(Provided records Opens)

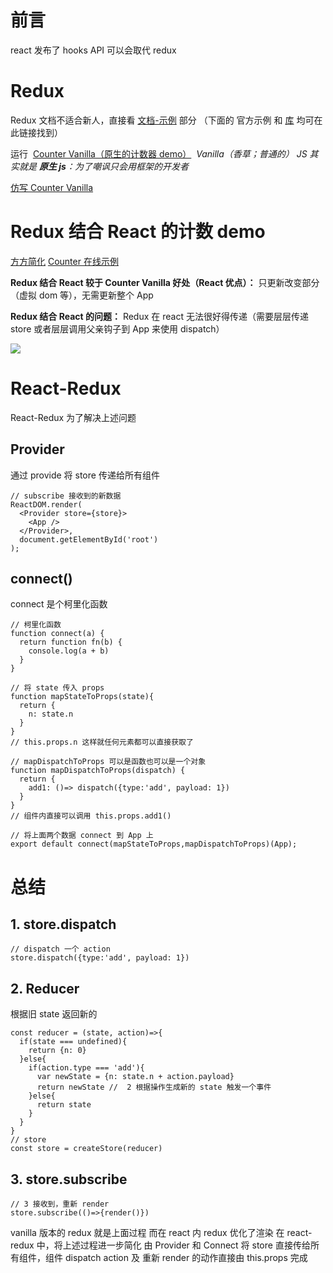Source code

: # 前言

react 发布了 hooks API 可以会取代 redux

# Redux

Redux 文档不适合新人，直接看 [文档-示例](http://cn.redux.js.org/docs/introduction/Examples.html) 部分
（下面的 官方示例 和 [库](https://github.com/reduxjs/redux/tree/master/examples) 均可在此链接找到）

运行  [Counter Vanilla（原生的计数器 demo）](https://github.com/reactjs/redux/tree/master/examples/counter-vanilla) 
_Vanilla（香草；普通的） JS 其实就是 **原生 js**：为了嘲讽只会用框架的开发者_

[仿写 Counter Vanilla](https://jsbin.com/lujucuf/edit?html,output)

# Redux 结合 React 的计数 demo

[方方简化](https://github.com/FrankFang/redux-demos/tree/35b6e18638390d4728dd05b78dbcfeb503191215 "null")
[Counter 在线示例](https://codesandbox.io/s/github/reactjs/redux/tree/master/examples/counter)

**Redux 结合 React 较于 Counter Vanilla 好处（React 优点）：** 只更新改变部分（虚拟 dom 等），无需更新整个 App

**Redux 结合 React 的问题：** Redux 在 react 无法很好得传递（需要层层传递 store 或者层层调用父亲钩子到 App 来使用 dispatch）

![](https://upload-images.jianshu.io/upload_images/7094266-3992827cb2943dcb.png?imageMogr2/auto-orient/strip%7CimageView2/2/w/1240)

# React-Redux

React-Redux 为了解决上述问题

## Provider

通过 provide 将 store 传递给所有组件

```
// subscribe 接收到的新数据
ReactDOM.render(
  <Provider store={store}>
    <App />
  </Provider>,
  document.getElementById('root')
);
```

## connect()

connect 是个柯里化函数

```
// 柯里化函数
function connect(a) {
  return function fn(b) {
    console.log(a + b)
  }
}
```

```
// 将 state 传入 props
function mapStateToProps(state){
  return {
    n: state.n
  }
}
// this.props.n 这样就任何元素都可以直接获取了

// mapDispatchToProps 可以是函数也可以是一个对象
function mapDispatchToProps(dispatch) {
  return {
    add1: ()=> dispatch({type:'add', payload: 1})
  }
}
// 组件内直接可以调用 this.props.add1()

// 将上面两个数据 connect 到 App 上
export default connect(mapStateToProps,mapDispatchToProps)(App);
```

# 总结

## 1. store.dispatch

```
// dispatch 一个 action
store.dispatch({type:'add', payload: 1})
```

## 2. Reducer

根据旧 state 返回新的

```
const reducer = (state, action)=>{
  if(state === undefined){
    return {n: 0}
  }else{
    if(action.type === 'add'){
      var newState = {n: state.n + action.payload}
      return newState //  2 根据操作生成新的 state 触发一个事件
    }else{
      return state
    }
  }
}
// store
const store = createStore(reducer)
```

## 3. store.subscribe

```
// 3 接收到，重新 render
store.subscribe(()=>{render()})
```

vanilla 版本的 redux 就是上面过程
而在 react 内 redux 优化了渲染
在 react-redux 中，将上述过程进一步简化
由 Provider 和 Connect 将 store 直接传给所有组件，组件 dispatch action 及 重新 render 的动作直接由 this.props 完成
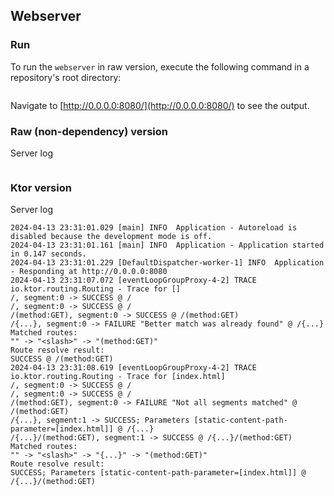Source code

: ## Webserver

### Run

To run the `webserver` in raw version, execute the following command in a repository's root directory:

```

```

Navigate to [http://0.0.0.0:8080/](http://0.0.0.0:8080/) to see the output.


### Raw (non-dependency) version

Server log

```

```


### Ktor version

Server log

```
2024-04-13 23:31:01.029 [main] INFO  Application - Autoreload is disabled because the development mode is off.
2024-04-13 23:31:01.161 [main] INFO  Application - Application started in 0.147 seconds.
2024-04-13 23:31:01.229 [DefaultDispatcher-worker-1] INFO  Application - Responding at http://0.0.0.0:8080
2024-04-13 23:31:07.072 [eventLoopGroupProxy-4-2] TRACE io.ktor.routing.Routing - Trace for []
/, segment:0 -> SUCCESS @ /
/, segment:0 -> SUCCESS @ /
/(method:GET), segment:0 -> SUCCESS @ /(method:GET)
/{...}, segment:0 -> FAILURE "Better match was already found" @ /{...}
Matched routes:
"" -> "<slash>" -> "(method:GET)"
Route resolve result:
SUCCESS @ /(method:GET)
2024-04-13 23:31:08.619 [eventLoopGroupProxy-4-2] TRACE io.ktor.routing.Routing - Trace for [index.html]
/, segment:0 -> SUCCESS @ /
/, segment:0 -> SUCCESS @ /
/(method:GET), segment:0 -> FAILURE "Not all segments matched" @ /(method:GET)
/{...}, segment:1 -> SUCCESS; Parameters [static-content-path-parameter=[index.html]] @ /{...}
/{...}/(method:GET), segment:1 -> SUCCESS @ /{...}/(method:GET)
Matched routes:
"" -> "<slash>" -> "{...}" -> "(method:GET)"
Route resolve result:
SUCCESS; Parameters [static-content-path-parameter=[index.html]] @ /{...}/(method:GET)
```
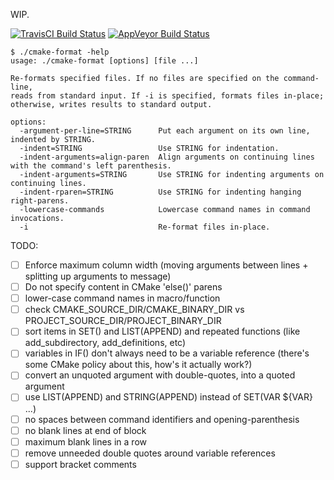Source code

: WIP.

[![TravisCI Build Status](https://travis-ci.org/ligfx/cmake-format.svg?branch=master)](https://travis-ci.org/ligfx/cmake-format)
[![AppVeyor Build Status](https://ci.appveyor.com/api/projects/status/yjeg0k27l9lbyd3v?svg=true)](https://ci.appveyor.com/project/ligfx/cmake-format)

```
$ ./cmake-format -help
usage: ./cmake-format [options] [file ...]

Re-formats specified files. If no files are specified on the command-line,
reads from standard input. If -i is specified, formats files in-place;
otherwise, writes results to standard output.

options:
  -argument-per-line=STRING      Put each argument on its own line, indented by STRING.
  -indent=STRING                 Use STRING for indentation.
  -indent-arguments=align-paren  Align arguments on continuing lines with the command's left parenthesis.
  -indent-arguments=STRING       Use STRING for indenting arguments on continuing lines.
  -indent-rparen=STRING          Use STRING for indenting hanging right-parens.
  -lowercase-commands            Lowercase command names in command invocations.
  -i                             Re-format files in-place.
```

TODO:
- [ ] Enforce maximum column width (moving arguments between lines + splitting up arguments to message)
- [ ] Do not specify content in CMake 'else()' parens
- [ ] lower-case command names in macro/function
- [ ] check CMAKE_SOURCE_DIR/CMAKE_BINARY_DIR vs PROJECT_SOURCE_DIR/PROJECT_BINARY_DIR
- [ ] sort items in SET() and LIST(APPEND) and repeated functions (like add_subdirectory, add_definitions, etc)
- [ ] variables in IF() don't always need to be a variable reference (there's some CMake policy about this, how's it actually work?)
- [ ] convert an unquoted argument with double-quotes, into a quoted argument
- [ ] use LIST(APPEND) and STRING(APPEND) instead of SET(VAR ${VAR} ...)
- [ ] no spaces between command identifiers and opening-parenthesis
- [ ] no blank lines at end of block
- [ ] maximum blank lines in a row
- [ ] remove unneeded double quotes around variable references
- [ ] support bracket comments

(Provided records Closes)

Description of the task.
The records above are to be restated exactly, without their pictures.

Answer for this exercise.
Source code

: # 前言

react 发布了 hooks API 可以会取代 redux

# Redux

Redux 文档不适合新人，直接看 [文档-示例](http://cn.redux.js.org/docs/introduction/Examples.html) 部分
（下面的 官方示例 和 [库](https://github.com/reduxjs/redux/tree/master/examples) 均可在此链接找到）

运行  [Counter Vanilla（原生的计数器 demo）](https://github.com/reactjs/redux/tree/master/examples/counter-vanilla) 
_Vanilla（香草；普通的） JS 其实就是 **原生 js**：为了嘲讽只会用框架的开发者_

[仿写 Counter Vanilla](https://jsbin.com/lujucuf/edit?html,output)

# Redux 结合 React 的计数 demo

[方方简化](https://github.com/FrankFang/redux-demos/tree/35b6e18638390d4728dd05b78dbcfeb503191215 "null")
[Counter 在线示例](https://codesandbox.io/s/github/reactjs/redux/tree/master/examples/counter)

**Redux 结合 React 较于 Counter Vanilla 好处（React 优点）：** 只更新改变部分（虚拟 dom 等），无需更新整个 App

**Redux 结合 React 的问题：** Redux 在 react 无法很好得传递（需要层层传递 store 或者层层调用父亲钩子到 App 来使用 dispatch）

![](https://upload-images.jianshu.io/upload_images/7094266-3992827cb2943dcb.png?imageMogr2/auto-orient/strip%7CimageView2/2/w/1240)

# React-Redux

React-Redux 为了解决上述问题

## Provider

通过 provide 将 store 传递给所有组件

```
// subscribe 接收到的新数据
ReactDOM.render(
  <Provider store={store}>
    <App />
  </Provider>,
  document.getElementById('root')
);
```

## connect()

connect 是个柯里化函数

```
// 柯里化函数
function connect(a) {
  return function fn(b) {
    console.log(a + b)
  }
}
```

```
// 将 state 传入 props
function mapStateToProps(state){
  return {
    n: state.n
  }
}
// this.props.n 这样就任何元素都可以直接获取了

// mapDispatchToProps 可以是函数也可以是一个对象
function mapDispatchToProps(dispatch) {
  return {
    add1: ()=> dispatch({type:'add', payload: 1})
  }
}
// 组件内直接可以调用 this.props.add1()

// 将上面两个数据 connect 到 App 上
export default connect(mapStateToProps,mapDispatchToProps)(App);
```

# 总结

## 1. store.dispatch

```
// dispatch 一个 action
store.dispatch({type:'add', payload: 1})
```

## 2. Reducer

根据旧 state 返回新的

```
const reducer = (state, action)=>{
  if(state === undefined){
    return {n: 0}
  }else{
    if(action.type === 'add'){
      var newState = {n: state.n + action.payload}
      return newState //  2 根据操作生成新的 state 触发一个事件
    }else{
      return state
    }
  }
}
// store
const store = createStore(reducer)
```

## 3. store.subscribe

```
// 3 接收到，重新 render
store.subscribe(()=>{render()})
```

vanilla 版本的 redux 就是上面过程
而在 react 内 redux 优化了渲染
在 react-redux 中，将上述过程进一步简化
由 Provider 和 Connect 将 store 直接传给所有组件，组件 dispatch action 及 重新 render 的动作直接由 this.props 完成
Source code

: ## Webserver

### Run

To run the `webserver` in raw version, execute the following command in a repository's root directory:

```

```

Navigate to [http://0.0.0.0:8080/](http://0.0.0.0:8080/) to see the output.


### Raw (non-dependency) version

Server log

```

```


### Ktor version

Server log

```
2024-04-13 23:31:01.029 [main] INFO  Application - Autoreload is disabled because the development mode is off.
2024-04-13 23:31:01.161 [main] INFO  Application - Application started in 0.147 seconds.
2024-04-13 23:31:01.229 [DefaultDispatcher-worker-1] INFO  Application - Responding at http://0.0.0.0:8080
2024-04-13 23:31:07.072 [eventLoopGroupProxy-4-2] TRACE io.ktor.routing.Routing - Trace for []
/, segment:0 -> SUCCESS @ /
/, segment:0 -> SUCCESS @ /
/(method:GET), segment:0 -> SUCCESS @ /(method:GET)
/{...}, segment:0 -> FAILURE "Better match was already found" @ /{...}
Matched routes:
"" -> "<slash>" -> "(method:GET)"
Route resolve result:
SUCCESS @ /(method:GET)
2024-04-13 23:31:08.619 [eventLoopGroupProxy-4-2] TRACE io.ktor.routing.Routing - Trace for [index.html]
/, segment:0 -> SUCCESS @ /
/, segment:0 -> SUCCESS @ /
/(method:GET), segment:0 -> FAILURE "Not all segments matched" @ /(method:GET)
/{...}, segment:1 -> SUCCESS; Parameters [static-content-path-parameter=[index.html]] @ /{...}
/{...}/(method:GET), segment:1 -> SUCCESS @ /{...}/(method:GET)
Matched routes:
"" -> "<slash>" -> "{...}" -> "(method:GET)"
Route resolve result:
SUCCESS; Parameters [static-content-path-parameter=[index.html]] @ /{...}/(method:GET)
```
Source code

: WIP.

[![TravisCI Build Status](https://travis-ci.org/ligfx/cmake-format.svg?branch=master)](https://travis-ci.org/ligfx/cmake-format)
[![AppVeyor Build Status](https://ci.appveyor.com/api/projects/status/yjeg0k27l9lbyd3v?svg=true)](https://ci.appveyor.com/project/ligfx/cmake-format)

```
$ ./cmake-format -help
usage: ./cmake-format [options] [file ...]

Re-formats specified files. If no files are specified on the command-line,
reads from standard input. If -i is specified, formats files in-place;
otherwise, writes results to standard output.

options:
  -argument-per-line=STRING      Put each argument on its own line, indented by STRING.
  -indent=STRING                 Use STRING for indentation.
  -indent-arguments=align-paren  Align arguments on continuing lines with the command's left parenthesis.
  -indent-arguments=STRING       Use STRING for indenting arguments on continuing lines.
  -indent-rparen=STRING          Use STRING for indenting hanging right-parens.
  -lowercase-commands            Lowercase command names in command invocations.
  -i                             Re-format files in-place.
```

TODO:
- [ ] Enforce maximum column width (moving arguments between lines + splitting up arguments to message)
- [ ] Do not specify content in CMake 'else()' parens
- [ ] lower-case command names in macro/function
- [ ] check CMAKE_SOURCE_DIR/CMAKE_BINARY_DIR vs PROJECT_SOURCE_DIR/PROJECT_BINARY_DIR
- [ ] sort items in SET() and LIST(APPEND) and repeated functions (like add_subdirectory, add_definitions, etc)
- [ ] variables in IF() don't always need to be a variable reference (there's some CMake policy about this, how's it actually work?)
- [ ] convert an unquoted argument with double-quotes, into a quoted argument
- [ ] use LIST(APPEND) and STRING(APPEND) instead of SET(VAR ${VAR} ...)
- [ ] no spaces between command identifiers and opening-parenthesis
- [ ] no blank lines at end of block
- [ ] maximum blank lines in a row
- [ ] remove unneeded double quotes around variable references
- [ ] support bracket comments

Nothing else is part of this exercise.